Beyond the immediate supply concerns, oil prices are drawing additional support from growing expectations of Federal Reserve monetary easing. Priyanka Sachdeva, senior market analyst at Phillip Nova, observed that “oil prices are drawing short-term strength from the prospect of imminent Fed easing, which is reviving demand sentiment.”
This week’s slate of U.S. labor market data, culminating in the closely watched jobs report, could provide the Federal Reserve with justification for interest rate cuts at its September meeting. Weaker-than-expected employment data released in July has already shifted market expectations toward a more accommodative monetary policy stance.

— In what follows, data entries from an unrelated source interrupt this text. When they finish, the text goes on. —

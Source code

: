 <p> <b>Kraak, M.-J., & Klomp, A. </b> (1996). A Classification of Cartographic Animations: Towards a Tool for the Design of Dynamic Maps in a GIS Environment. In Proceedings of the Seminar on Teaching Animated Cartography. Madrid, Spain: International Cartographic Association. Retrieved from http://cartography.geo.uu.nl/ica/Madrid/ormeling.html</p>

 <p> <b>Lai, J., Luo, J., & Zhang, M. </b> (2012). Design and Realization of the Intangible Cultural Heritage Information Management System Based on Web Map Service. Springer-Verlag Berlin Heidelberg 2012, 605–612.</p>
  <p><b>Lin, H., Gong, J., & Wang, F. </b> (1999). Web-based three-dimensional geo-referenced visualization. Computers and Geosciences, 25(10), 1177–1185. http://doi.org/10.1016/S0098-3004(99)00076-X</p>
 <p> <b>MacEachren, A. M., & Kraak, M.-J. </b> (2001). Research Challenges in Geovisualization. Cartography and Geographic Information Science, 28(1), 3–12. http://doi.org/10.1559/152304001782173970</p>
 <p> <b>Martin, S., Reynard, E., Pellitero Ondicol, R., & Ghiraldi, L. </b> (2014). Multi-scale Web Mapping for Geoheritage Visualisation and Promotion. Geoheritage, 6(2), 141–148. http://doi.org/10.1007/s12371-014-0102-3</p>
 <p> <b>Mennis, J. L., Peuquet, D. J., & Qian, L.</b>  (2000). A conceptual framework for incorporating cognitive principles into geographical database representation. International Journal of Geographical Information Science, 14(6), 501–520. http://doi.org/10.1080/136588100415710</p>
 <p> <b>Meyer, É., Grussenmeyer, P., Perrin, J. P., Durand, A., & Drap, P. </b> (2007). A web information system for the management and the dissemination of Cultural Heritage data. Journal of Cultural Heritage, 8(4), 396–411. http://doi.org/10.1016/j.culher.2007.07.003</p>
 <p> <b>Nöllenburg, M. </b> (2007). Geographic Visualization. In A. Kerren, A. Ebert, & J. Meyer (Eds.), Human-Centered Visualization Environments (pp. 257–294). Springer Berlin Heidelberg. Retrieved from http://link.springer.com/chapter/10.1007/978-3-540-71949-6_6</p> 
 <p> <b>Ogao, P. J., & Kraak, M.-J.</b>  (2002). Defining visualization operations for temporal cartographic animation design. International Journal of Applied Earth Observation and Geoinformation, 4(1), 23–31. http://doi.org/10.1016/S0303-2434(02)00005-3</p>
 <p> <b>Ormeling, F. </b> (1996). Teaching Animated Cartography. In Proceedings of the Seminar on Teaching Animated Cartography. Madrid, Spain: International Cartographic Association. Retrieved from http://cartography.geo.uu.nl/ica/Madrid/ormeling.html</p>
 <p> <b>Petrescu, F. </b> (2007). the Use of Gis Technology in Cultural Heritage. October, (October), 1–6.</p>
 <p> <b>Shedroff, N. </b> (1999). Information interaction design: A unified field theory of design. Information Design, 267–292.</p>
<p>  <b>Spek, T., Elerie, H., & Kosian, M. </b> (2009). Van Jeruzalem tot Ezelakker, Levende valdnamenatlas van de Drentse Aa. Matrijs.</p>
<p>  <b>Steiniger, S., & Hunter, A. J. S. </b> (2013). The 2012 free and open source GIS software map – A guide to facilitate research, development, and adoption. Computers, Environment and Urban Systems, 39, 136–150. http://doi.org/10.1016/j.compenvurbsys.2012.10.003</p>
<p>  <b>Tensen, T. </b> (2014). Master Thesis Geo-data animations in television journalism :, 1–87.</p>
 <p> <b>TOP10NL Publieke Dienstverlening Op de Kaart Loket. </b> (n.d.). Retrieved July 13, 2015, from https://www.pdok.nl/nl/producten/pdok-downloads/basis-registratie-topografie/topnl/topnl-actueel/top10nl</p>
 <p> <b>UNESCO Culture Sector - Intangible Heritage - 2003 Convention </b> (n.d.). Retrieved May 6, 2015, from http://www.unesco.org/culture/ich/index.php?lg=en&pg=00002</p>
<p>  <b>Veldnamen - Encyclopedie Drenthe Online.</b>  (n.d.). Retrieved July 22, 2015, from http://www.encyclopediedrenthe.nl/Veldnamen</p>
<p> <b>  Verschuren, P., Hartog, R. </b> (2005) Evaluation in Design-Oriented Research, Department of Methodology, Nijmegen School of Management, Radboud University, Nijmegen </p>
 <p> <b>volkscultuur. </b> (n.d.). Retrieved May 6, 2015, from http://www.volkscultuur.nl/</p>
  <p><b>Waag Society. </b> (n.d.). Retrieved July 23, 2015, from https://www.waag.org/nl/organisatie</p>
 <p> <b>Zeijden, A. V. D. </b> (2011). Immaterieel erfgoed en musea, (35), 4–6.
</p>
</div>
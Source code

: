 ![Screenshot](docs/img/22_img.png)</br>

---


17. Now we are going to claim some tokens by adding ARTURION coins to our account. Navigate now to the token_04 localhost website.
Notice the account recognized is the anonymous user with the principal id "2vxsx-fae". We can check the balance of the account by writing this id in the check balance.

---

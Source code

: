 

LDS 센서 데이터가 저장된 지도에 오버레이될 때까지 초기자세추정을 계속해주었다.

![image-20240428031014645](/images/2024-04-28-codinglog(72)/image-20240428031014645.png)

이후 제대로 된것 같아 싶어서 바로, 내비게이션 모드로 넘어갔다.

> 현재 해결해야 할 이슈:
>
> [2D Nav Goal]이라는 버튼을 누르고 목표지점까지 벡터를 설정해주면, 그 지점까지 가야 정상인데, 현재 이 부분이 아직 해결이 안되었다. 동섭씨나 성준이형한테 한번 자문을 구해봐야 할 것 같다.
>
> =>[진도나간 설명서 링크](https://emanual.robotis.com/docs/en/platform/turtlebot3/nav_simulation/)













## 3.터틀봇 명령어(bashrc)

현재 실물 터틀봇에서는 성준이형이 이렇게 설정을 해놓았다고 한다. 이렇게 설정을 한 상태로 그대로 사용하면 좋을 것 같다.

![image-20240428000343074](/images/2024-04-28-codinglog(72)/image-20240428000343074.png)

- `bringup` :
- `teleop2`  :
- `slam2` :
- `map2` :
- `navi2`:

The geopolitical landscape has become increasingly complex, with Chinese President Xi Jinping’s recent advocacy for a “new global security and economic order” potentially adding another layer of international tension. China and India remain the largest purchasers of Russian crude, complicating Western efforts to isolate Moscow’s energy sector.
Market participants are now looking ahead to the September 7 OPEC+ meeting for signals about production policy. Most analysts expect the cartel and its allies to maintain current output levels, given concerns about oversupply in 2024. ING analysts warned that “the bigger risk is OPEC+ deciding to reinstate supply cuts, given concerns about a surplus.”
The International Energy Agency has noted that oil supply growth has outpaced demand increases, creating a market dynamic that could pressure prices lower absent geopolitical disruptions. However, the current escalation in the Russia-Ukraine conflict appears to be overriding these fundamental concerns, at least in the near term.
As trading continues, market participants will be closely monitoring both developments on the ground in Eastern Europe and the Federal Reserve’s monetary policy signals, with both factors likely to drive significant volatility in energy markets through the remainder of September.
WHAT YOU SHOULD KNOW
Oil prices surged over 1% Tuesday as markets grappled with two critical factors: Ukraine’s intensified attacks on Russian refineries (disrupting 17% of Russia’s processing capacity) and growing expectations of Federal Reserve interest rate cuts following weak U.S. employment data.
The immediate supply threat from the escalating Russia-Ukraine conflict is overriding concerns about global oil oversupply, while anticipated Fed easing could boost demand sentiment.